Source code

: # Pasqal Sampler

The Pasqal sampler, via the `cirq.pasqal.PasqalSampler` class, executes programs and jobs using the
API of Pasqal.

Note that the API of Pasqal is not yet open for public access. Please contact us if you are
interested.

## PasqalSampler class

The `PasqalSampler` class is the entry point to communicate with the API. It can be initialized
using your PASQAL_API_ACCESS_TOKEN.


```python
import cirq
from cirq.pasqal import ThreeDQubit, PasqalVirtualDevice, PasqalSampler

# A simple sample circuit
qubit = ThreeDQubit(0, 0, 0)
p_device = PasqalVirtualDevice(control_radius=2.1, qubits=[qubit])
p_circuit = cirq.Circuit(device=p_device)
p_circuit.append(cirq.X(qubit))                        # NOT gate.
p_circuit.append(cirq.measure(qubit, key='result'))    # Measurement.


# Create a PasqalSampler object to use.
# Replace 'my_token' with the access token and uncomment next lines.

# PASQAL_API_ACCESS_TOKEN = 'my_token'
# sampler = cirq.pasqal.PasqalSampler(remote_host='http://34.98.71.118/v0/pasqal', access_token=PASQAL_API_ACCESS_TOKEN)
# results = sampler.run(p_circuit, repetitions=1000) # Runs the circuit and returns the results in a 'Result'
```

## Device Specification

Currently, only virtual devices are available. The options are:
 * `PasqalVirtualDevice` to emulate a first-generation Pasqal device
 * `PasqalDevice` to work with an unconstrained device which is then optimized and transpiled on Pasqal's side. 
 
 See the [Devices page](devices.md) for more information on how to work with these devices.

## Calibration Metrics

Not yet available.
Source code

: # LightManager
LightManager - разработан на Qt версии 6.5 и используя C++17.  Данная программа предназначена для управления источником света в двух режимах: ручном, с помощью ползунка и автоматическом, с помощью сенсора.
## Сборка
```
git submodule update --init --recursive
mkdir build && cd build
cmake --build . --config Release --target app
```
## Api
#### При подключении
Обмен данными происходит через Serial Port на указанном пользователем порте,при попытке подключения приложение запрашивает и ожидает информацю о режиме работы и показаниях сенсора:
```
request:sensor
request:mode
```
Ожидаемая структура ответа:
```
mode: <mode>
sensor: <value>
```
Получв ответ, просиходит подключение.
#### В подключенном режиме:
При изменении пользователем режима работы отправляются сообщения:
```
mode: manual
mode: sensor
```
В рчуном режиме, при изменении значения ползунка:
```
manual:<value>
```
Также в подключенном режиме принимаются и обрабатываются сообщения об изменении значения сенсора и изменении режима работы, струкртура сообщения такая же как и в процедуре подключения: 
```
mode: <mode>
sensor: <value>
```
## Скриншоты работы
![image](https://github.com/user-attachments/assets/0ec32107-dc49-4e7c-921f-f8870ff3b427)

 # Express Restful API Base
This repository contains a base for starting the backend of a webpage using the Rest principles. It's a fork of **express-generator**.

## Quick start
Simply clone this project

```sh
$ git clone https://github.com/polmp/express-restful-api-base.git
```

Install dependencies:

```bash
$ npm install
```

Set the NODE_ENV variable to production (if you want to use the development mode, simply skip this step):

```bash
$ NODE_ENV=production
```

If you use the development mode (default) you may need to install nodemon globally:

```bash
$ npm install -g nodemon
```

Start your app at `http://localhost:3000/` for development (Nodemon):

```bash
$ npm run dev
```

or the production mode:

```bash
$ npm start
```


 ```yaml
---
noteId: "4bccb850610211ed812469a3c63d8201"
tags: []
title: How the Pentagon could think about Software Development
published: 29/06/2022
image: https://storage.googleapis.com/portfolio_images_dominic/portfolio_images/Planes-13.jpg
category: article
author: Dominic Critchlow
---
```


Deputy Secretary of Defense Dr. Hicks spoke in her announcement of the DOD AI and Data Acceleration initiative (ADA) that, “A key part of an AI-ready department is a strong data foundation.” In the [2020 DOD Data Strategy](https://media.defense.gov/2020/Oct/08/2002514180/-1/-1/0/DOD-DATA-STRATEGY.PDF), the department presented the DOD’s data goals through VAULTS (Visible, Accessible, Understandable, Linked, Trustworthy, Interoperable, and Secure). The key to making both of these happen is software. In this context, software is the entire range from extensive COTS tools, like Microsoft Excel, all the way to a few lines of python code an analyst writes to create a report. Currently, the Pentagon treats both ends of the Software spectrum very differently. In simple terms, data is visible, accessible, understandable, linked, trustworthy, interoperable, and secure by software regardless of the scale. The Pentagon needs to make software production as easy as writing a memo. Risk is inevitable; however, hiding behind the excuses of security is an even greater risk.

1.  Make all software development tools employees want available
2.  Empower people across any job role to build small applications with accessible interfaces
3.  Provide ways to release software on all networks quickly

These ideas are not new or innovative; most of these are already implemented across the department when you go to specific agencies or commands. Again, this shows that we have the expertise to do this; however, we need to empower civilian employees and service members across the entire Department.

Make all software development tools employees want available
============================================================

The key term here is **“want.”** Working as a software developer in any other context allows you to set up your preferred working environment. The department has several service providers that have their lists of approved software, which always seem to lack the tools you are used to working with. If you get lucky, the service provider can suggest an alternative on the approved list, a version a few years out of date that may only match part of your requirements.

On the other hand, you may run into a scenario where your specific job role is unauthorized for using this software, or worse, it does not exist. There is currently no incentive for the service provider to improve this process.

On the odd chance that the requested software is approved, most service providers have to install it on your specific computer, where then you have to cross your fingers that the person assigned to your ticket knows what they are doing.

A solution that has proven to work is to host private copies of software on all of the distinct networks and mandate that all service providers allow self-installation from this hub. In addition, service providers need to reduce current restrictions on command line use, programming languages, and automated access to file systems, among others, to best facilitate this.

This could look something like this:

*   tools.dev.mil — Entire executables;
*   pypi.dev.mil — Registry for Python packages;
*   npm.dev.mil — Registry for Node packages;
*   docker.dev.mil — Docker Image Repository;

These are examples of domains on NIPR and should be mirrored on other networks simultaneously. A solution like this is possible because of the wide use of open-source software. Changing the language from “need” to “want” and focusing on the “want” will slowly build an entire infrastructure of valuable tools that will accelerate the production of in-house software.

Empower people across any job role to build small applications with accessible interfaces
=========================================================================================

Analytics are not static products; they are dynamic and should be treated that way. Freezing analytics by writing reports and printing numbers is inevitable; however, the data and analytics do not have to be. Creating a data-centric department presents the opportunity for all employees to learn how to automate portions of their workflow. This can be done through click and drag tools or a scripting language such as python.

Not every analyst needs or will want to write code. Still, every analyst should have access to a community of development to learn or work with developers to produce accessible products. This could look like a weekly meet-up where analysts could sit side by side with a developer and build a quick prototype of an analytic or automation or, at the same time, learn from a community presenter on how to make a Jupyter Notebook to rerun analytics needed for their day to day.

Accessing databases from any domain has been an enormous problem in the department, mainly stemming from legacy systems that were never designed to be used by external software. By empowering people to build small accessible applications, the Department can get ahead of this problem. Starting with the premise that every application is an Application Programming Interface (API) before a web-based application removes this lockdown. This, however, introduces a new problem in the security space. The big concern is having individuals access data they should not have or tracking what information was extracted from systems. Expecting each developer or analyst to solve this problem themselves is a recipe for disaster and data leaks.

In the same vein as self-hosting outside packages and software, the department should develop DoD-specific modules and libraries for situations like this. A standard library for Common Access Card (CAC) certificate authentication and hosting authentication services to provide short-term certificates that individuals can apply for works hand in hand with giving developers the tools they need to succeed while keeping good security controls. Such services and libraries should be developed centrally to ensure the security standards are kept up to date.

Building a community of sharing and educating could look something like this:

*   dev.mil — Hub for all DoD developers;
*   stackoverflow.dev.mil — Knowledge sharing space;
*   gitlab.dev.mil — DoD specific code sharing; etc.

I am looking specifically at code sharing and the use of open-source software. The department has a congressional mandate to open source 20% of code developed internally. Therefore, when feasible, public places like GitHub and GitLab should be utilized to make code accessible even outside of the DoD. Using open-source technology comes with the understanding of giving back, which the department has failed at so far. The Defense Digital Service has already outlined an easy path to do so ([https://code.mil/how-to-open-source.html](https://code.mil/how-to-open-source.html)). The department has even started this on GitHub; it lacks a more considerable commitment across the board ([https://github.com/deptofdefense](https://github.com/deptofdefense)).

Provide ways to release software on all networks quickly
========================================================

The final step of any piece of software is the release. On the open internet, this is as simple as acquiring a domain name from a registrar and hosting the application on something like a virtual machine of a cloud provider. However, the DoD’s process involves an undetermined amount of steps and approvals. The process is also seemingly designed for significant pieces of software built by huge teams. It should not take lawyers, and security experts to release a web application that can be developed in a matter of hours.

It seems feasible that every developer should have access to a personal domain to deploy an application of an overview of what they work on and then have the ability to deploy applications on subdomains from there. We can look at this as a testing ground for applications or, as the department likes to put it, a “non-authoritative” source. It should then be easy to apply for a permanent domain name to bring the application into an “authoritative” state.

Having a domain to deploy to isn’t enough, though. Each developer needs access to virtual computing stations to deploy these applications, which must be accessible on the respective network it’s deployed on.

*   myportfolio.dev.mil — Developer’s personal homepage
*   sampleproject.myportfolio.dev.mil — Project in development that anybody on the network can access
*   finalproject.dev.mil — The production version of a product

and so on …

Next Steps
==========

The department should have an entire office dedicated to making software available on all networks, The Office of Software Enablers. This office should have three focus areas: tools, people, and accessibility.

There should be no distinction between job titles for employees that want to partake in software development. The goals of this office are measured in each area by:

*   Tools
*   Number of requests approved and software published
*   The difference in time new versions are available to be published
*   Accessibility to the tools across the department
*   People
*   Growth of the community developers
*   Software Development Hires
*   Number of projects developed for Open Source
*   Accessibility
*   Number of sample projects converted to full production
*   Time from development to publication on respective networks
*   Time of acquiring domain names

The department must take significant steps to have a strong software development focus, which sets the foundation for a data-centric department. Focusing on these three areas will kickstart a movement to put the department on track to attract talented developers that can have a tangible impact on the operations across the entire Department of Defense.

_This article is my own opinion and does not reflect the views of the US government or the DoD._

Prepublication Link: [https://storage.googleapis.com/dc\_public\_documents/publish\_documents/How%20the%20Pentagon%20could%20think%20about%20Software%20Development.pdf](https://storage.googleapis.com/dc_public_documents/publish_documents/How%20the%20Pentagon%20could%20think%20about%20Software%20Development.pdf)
▬▬▬▬▬▬
▸ TASK
Since only part of the listing is wanted, copy exactly the lines from the one holding "The department should have" to the one holding "or the DoD._", both included.

▸ SOLUTION TO THIS TASK
The department should have an entire office dedicated to making software available on all networks, The Office of Software Enablers. This office should have three focus areas: tools, people, and accessibility.

There should be no distinction between job titles for employees that want to partake in software development. The goals of this office are measured in each area by:

*   Tools
*   Number of requests approved and software published
*   The difference in time new versions are available to be published
*   Accessibility to the tools across the department
*   People
*   Growth of the community developers
*   Software Development Hires
*   Number of projects developed for Open Source
*   Accessibility
*   Number of sample projects converted to full production
*   Time from development to publication on respective networks
*   Time of acquiring domain names

The department must take significant steps to have a strong software development focus, which sets the foundation for a data-centric department. Focusing on these three areas will kickstart a movement to put the department on track to attract talented developers that can have a tangible impact on the operations across the entire Department of Defense.

_This article is my own opinion and does not reflect the views of the US government or the DoD._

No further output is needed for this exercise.